This is where data abstraction comes in: data abstraction means the ability to package as a type the data structures and functions which manipulate these data structures. A language supports data abstraction if it is "easy" for the user to do this. The new types defined by the user are called abstract data types (or as Stroustrup likes to call them user-defined types). One of the greatest (the greatest?) achievements of Stroustrup has been to create a language in which the user-defined types have as good (sometimes even better) support than built-in types (in every aspects, type-checking, efficiency, etc).


You can send comments or questions about the material in this chapter by clicking here. The archive of questions and comments made can be found here.
In C++, you can talk, think and code in term of scroll bars. Once you have writen a class scroll_bar {..., you define and manipule scroll bars. I said above the other half of C++ is support for Object-Oriented Programming. Now that C++ has enpowered the user with the ability to create his own types, it would be nice if C++ could spare him to "reinvent the wheel". In some application areas, it is clear that many of the types a user would like to define have a lot in common (GUI or graphics in general is one such area). To avoid rewriting the same code all the time, you try to express the communality among the types as a type (or class) hierarchy where the types in the base of the hierarchy are very general and become more and more specialize has you refine them. If a language makes it "easy" for the user to create an hierarchy of types and refine the behavior of the types in it, then this language is said to support Object-Oriented Programming. (How did I manage to present OOP without even writing once the word "inheritance"? It is probably a rotten presentation, but this chapter is about data abstraction :-)

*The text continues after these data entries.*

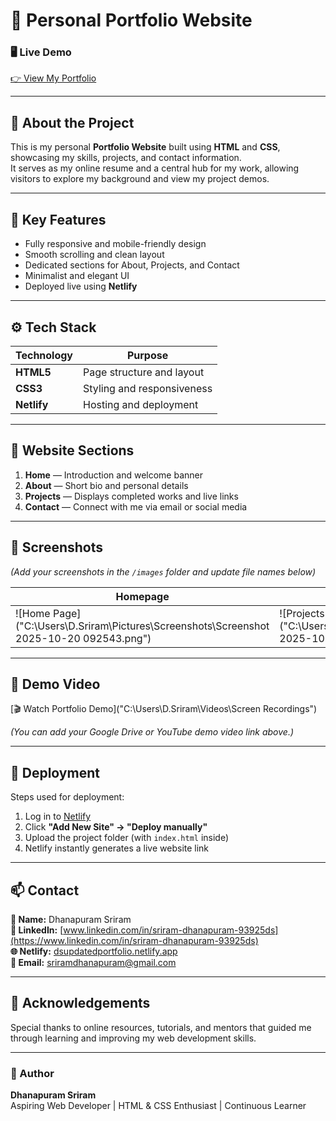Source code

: # 🌟 Personal Portfolio Website

### 🖥️ Live Demo
[👉 View My Portfolio](https://dsupdatedportfolio.netlify.app)

---

## 📘 About the Project
This is my personal **Portfolio Website** built using **HTML** and **CSS**, showcasing my skills, projects, and contact information.  
It serves as my online resume and a central hub for my work, allowing visitors to explore my background and view my project demos.

---

## 🧠 Key Features
- Fully responsive and mobile-friendly design  
- Smooth scrolling and clean layout  
- Dedicated sections for About, Projects, and Contact  
- Minimalist and elegant UI  
- Deployed live using **Netlify**

---

## ⚙️ Tech Stack
| Technology | Purpose |
|-------------|----------|
| **HTML5** | Page structure and layout |
| **CSS3** | Styling and responsiveness |
| **Netlify** | Hosting and deployment |

---

## 🧩 Website Sections
1. **Home** — Introduction and welcome banner  
2. **About** — Short bio and personal details  
3. **Projects** — Displays completed works and live links  
4. **Contact** — Connect with me via email or social media  

---

## 📸 Screenshots
*(Add your screenshots in the `/images` folder and update file names below)*

| Homepage | Projects Section |
|-----------|------------------|
| ![Home Page]("C:\Users\D.Sriram\Pictures\Screenshots\Screenshot 2025-10-20 092543.png") | ![Projects Section]("C:\Users\D.Sriram\Pictures\Screenshots\Screenshot 2025-10-20 092559.png") |

---

## 🎥 Demo Video
[🎬 Watch Portfolio Demo]("C:\Users\D.Sriram\Videos\Screen Recordings")

*(You can add your Google Drive or YouTube demo video link above.)*

---

## 🚀 Deployment
Steps used for deployment:
1. Log in to [Netlify](https://www.netlify.com)  
2. Click **"Add New Site" → "Deploy manually"**  
3. Upload the project folder (with `index.html` inside)  
4. Netlify instantly generates a live website link

---

## 📫 Contact
**👤 Name:** Dhanapuram Sriram  
**🔗 LinkedIn:** [www.linkedin.com/in/sriram-dhanapuram-93925ds](https://www.linkedin.com/in/sriram-dhanapuram-93925ds)  
**🌐 Netlify:** [dsupdatedportfolio.netlify.app](https://dsupdatedportfolio.netlify.app)  
**📧 Email:** sriramdhanapuram@gmail.com  

---

## 💬 Acknowledgements
Special thanks to online resources, tutorials, and mentors that guided me through learning and improving my web development skills.

---

### 🏁 Author
**Dhanapuram Sriram**  
Aspiring Web Developer | HTML & CSS Enthusiast | Continuous Learner
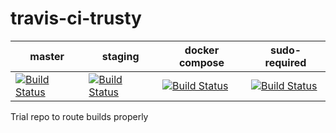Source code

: # travis-ci-trusty


| master | staging | docker compose | sudo-required |
| ------------- |------------- | ------------- | ------------- |
| [![Build Status](https://travis-ci.org/MariadeAnton/travis-ci-trusty.svg?branch=master)](https://travis-ci.org/MariadeAnton/travis-ci-trusty) |[![Build Status](https://travis-ci.org/MariadeAnton/travis-ci-trusty.svg?branch=staging)](https://travis-ci.org/MariadeAnton/travis-ci-trusty)| [![Build Status](https://travis-ci.org/MariadeAnton/travis-ci-trusty.svg?branch=docker-compose)](https://travis-ci.org/MariadeAnton/travis-ci-trusty)  | [![Build Status](https://travis-ci.org/MariadeAnton/travis-ci-trusty.svg?branch=sudo-required)](https://travis-ci.org/MariadeAnton/travis-ci-trusty)  |

Trial repo to route builds properly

C++ is a big language but essentially all the features of the language can be traced to support for Data Abstraction and Object-Oriented Programming (and how to do it efficiently using all the help the compiler can give you eg strong typing). I would like to be able to define a Small C++ and forget about its "big brother" but I know it is wishful thinking. If you start with C and you want to add support for DA and OOP and you want to keep the "spirit" of C (which is flexibility and efficiency), you will end up with C++ (or if you are not as talented as Stroustrup you will almost certainly end up with much worst). In the rest of this chapter, I will show you how data abstraction is supported in C++ and introduce many of the features of the language that you have to use if you want to have useful user-defined types.


You can send comments or questions about the material in this chapter by clicking here. The archive of questions and comments made can be found here.
I will create a "toy" type (or class to use C++ terminology), a class that contain only a pointer and introduce many features of C++ to make this "toy" class well-behaved.

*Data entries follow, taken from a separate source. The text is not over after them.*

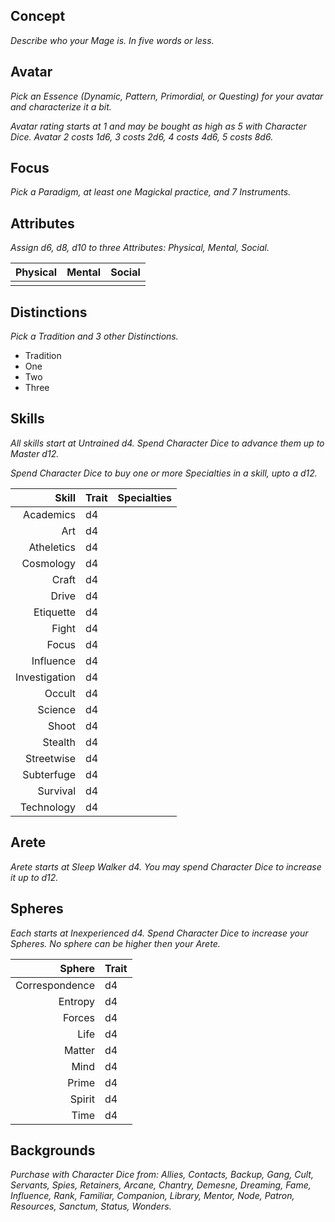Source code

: ## Concept

*Describe who your Mage is. In five words or less.*


## Avatar

*Pick an Essence (Dynamic, Pattern, Primordial, or Questing) for your avatar and characterize it a bit.*

*Avatar rating starts at 1 and may be bought as high as 5 with Character Dice. Avatar 2 costs 1d6, 3 costs 2d6, 4 costs 4d6, 5 costs 8d6.*


## Focus

*Pick a Paradigm, at least one Magickal practice, and 7 Instruments.*



## Attributes

*Assign d6, d8, d10 to three Attributes: Physical, Mental, Social.*

Physical | Mental | Social
:-------:|:------:|:-----:
         |  		| 
 
## Distinctions

*Pick a Tradition and 3 other Distinctions.*

* Tradition
* One
* Two 
* Three

## Skills

*All skills start at Untrained d4. Spend Character Dice to advance them up to Master d12.*

*Spend Character Dice to buy one or more Specialties in a skill, upto a d12.*

Skill 			| Trait | Specialties
--------------:|:------|:------------
Academics 		| d4	  |
Art 				| d4	  |
Atheletics 		| d4	  |
Cosmology 		| d4	  |
Craft 			| d4	  |
Drive 			| d4	  |
Etiquette 		| d4	  |
Fight 			| d4	  |
Focus 			| d4	  |
Influence 		| d4	  |
Investigation 	| d4	  |
Occult  			| d4	  |
Science  		| d4	  |
Shoot  			| d4	  |
Stealth  		| d4	  |
Streetwise  	| d4	  |
Subterfuge  	| d4	  |
Survival  		| d4	  |
Technology 		| d4	  |

## Arete

*Arete starts at Sleep Walker d4. You may spend Character Dice to increase it up to d12.*

## Spheres

*Each starts at Inexperienced d4. Spend Character Dice to increase your Spheres. No sphere can be higher then your Arete.*

Sphere 			| Trait 
--------------:|:------
Correspondence | d4	  
Entropy 			| d4	  
Forces 			| d4	  
Life 				| d4	  
Matter 			| d4	  
Mind 				| d4	  
Prime 			| d4	  
Spirit 			| d4	  
Time 				| d4	  

## Backgrounds

*Purchase with Character Dice from: Allies, Contacts, Backup, Gang, Cult, Servants, Spies, Retainers, Arcane, Chantry, Demesne, Dreaming, Fame, Influence, Rank, Familiar, Companion, Library, Mentor, Node, Patron, Resources, Sanctum, Status, Wonders.*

Here is the smallest "interesting" class we can start with:

	class String {
	  char * cptr;
	};
class is a reserved word in C++, its purpose is to tell the compiler that we start the description of a user-defined type. Following the word class you have the name of the user-defined type, in our case "String" and this type contains only a pointer to a char. With this declaration you write a program like this (assuming the type String appears earlier in the file which contains the program):

	void main() {
	  String a, b; 
	  b = a;
	};
This program defines two objects of type String a and b and b is assigned the value of String a.

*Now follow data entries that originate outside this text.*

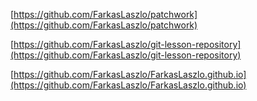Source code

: [https://github.com/FarkasLaszlo/patchwork](https://github.com/FarkasLaszlo/patchwork)

[https://github.com/FarkasLaszlo/git-lesson-repository](https://github.com/FarkasLaszlo/git-lesson-repository)

[https://github.com/FarkasLaszlo/FarkasLaszlo.github.io](https://github.com/FarkasLaszlo/FarkasLaszlo.github.io)
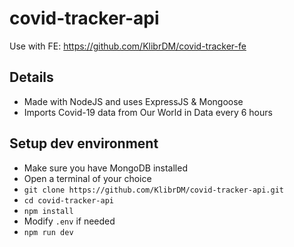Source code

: # covid-tracker-api

Use with FE: https://github.com/KlibrDM/covid-tracker-fe

## Details

- Made with NodeJS and uses ExpressJS & Mongoose
- Imports Covid-19 data from Our World in Data every 6 hours

## Setup dev environment

- Make sure you have MongoDB installed
- Open a terminal of your choice
- `git clone https://github.com/KlibrDM/covid-tracker-api.git`
- `cd covid-tracker-api`
- `npm install`
- Modify `.env` if needed
- `npm run dev`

The previous example shows typical uses of a new user-defined type or class in C++. You want to be able to define new objects of this class and do some operations on them. The following syntax was used to define a new object of a class in the previous example: String a (you use the class name followed by an identifier). This tells the compiler to create a new object and make it available. Except in the most trivial cases, you should not rely on the default operations of the compiler to create and initialize your objects. You should add your own constructors and destructors and this is how it's done:

	class String {
	  private:
	   char * cptr;
	  public:
	   String(char *); // String constructor
	   ~String();      // String destructor
	};

You can send comments or questions about the material in this chapter by clicking here. The archive of questions and comments made can be found here.
We've added two keywords private and public: these keywords control the access to the members of the class. The members listed after the keyword public are the only one accessible to a user of your class. The members listed after private are only accessible to the functions declared in the class (and so-called friends). So the pointer cptr is only accessible to the member String(char *) and ~String(). If a member is not listed under any of these keywords (protected is also another possible keyword which can be used in this context) then it is assumed to be private as in the first example. There are now two kinds of members in our class: the data members and the member functions. We are going to give one possible implimentation of the member functions: the constructor String(char *) and destructor ~String().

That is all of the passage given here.